[Osmf-talk] Death and evolution
Andy Robinson
blackadderajr at gmail.com
Fri Sep 26 11:50:25 UTC 2014
When I first looked at that wish list I thought, yes, I can see the logic in those. But on reflection I think I'm wrong. Let's look at them one at a time.
JOSM. Too hard? Once you have edited a lot it's like any other interface, you get by ok. It has its limitations and doesn’t always do things the way I would like but that’s no different to any other piece of software.
Relations editing? Hm, I'm torn with this one. On the one hand all and sundry creating relations scares me, while at the same time more grouping of objects may open up new possibilities with the data.

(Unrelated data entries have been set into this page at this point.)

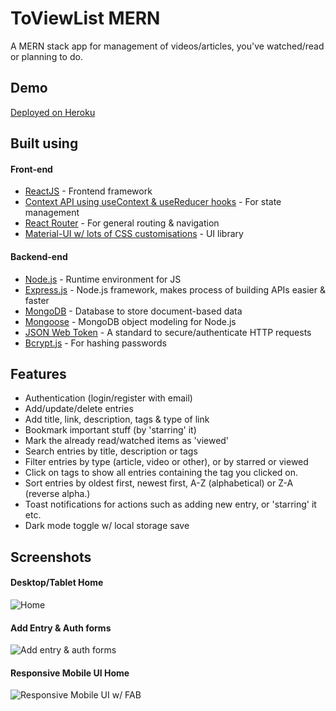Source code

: # ToViewList MERN

A MERN stack app for management of videos/articles, you've watched/read or planning to do.

## Demo

[Deployed on Heroku](https://to-view-list.herokuapp.com/)

## Built using

#### Front-end

- [ReactJS](https://reactjs.org/) - Frontend framework
- [Context API using useContext & useReducer hooks](https://reactjs.org/docs/context.html) - For state management
- [React Router](https://reactrouter.com/) - For general routing & navigation
- [Material-UI w/ lots of CSS customisations](https://material-ui.com/) - UI library

#### Backend-end

- [Node.js](https://nodejs.org/en/) - Runtime environment for JS
- [Express.js](https://expressjs.com/) - Node.js framework, makes process of building APIs easier & faster
- [MongoDB](https://www.mongodb.com/) - Database to store document-based data
- [Mongoose](https://mongoosejs.com/) - MongoDB object modeling for Node.js
- [JSON Web Token](https://jwt.io/) - A standard to secure/authenticate HTTP requests
- [Bcrypt.js](https://www.npmjs.com/package/bcryptjs) - For hashing passwords

## Features

- Authentication (login/register with email)
- Add/update/delete entries
- Add title, link, description, tags & type of link
- Bookmark important stuff (by 'starring' it)
- Mark the already read/watched items as 'viewed'
- Search entries by title, description or tags
- Filter entries by type (article, video or other), or by starred or viewed
- Click on tags to show all entries containing the tag you clicked on.
- Sort entries by oldest first, newest first, A-Z (alphabetical) or Z-A (reverse alpha.)
- Toast notifications for actions such as adding new entry, or 'starring' it etc.
- Dark mode toggle w/ local storage save

## Screenshots

#### Desktop/Tablet Home

![Home](https://github.com/amand33p/to-view-list-mern/blob/master/screenshots/desktop-home.png)

#### Add Entry & Auth forms

![Add entry & auth forms](https://github.com/amand33p/to-view-list-mern/blob/master/screenshots/forms.png)

#### Responsive Mobile UI Home

![Responsive Mobile UI w/ FAB](https://github.com/amand33p/to-view-list-mern/blob/master/screenshots/mobile-ui.png)
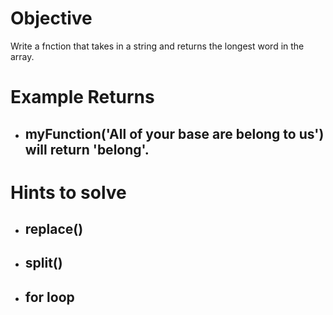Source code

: # Objective
Write a fnction that takes in a string and returns the longest word in the array.

# Example Returns
* ## myFunction('All of your base are belong to us') will return **'belong'**.

# Hints to solve
* ## replace()
* ## split()
* ## for loop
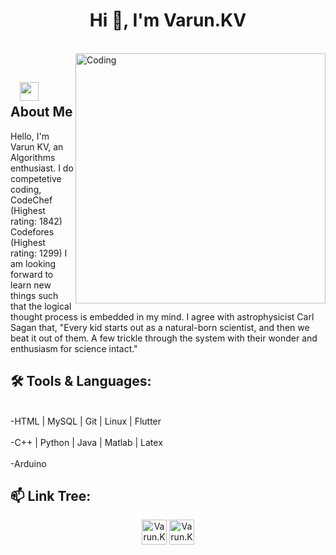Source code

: <h1 align="center">Hi 👋, I'm Varun.KV</h1>

</br>
<img align="right" alt="Coding" width="400" src="https://media.giphy.com/media/WtTnAfZn6aVJfBzlN3/giphy.gif">
</br>

## &nbsp; &nbsp;<img src="https://media.giphy.com/media/WUlplcMpOCEmTGBtBW/giphy.gif" width="30"> **About Me**

Hello, I'm Varun KV, an Algorithms enthusiast. I do competetive coding, 
CodeChef (Highest rating: 1842)
Codefores (Highest rating: 1299)
I am looking forward to learn new things such that the logical thought process is embedded in my mind. I agree with astrophysicist Carl Sagan that, "Every kid starts out as a natural-born scientist, and then we beat it out of them. A few trickle through the system with their wonder and enthusiasm for science intact."

## 🛠️ **Tools & Languages:**

<br>-HTML | MySQL | Git | Linux | Flutter</br>
<br>-C++ | Python | Java | Matlab | Latex</br>
<br>-Arduino</br>

## 📫 **Link Tree:**
<p align="center">
<a href="https://www.linkedin.com/in/varun-kesharaju-400675191/" target="blank"><img align="center" src="https://cdn.jsdelivr.net/npm/simple-icons@3.0.1/icons/linkedin.svg" alt="Varun.KV" height="40" width="40" /></a>
<a href="mailto:varun.kesharaju@gmail.com" target="blank"><img align="center" src="https://cdn.jsdelivr.net/npm/simple-icons@3.0.1/icons/gmail.svg" alt="Varun.KV" height="40" width="40" /></a>
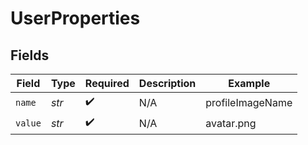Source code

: # UserProperties


## Fields

| Field              | Type               | Required           | Description        | Example            |
| ------------------ | ------------------ | ------------------ | ------------------ | ------------------ |
| `name`             | *str*              | :heavy_check_mark: | N/A                | profileImageName   |
| `value`            | *str*              | :heavy_check_mark: | N/A                | avatar.png         |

For me the jury is out on this one.
Printing the map? Of course we all welcome tools that help the contributor but I find printing a screen shot or exporting a pdf works fine for my needs. In an ideal world I would like to see more data gathering capability from a modern phone or tablet. I think I'd still prefer to do mainstream editing from my desk though.
Low quality GPS? We don't need survey grade precision to make a viable map. As long as features are located correctly relative to each other I don’t think we need to care too much if it's out by a few metres. I'm constantly moving old GPS gathered way alignments to BING, sometimes needing to move objects many 10's of metres. The map might look better afterwards (and its arguably more accurate) but the old version looked ok if you knew no better.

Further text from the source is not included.